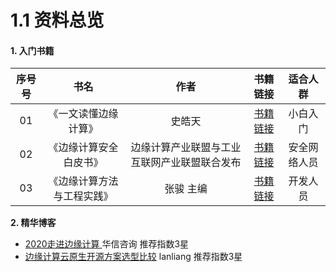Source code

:# 1.1 资料总览



#### 1. 入门书籍

| 序号号 | 书名 | 作者 | 书籍链接 | 适合人群 |
| :---: | :---: | :---: | :---: | :---: |
| 01 | 《一文读懂边缘计算》 | 史皓天 | [书籍链接](https://item.jd.com/70797681276.html) | 小白入门 |
| 02 | 《边缘计算安全白皮书》 | 边缘计算产业联盟与工业互联网产业联盟联合发布 | [书籍链接](http://eversec.com.cn/wp-content/uploads/2019/11/%E8%BE%B9%E7%BC%98%E8%AE%A1%E7%AE%97%E5%AE%89%E5%85%A8%E7%99%BD%E7%9A%AE%E4%B9%A6.pdf) | 安全网络人员 |
| 03 | 《边缘计算方法与工程实践》 | 张骏 主编 | [书籍链接](https://item.jd.com/12646088.html) | 开发人员 |

**2. 精华博客**

* [2020走进边缘计算 ](https://mp.weixin.qq.com/s/zEH72ctVlVCIyoX1DCjp9Q)华信咨询 推荐指数3星
* [边缘计算云原生开源方案选型比较](https://mp.weixin.qq.com/s/x6u95k16GWTXnPZ6J9yeoA)  lanliang  推荐指数3星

+++

About this exercise: Check the data for the word "html" and pull out the lines that have it.

Answer to this task:
| 01 | 《一文读懂边缘计算》 | 史皓天 | [书籍链接](https://item.jd.com/70797681276.html) | 小白入门 |
| 03 | 《边缘计算方法与工程实践》 | 张骏 主编 | [书籍链接](https://item.jd.com/12646088.html) | 开发人员 |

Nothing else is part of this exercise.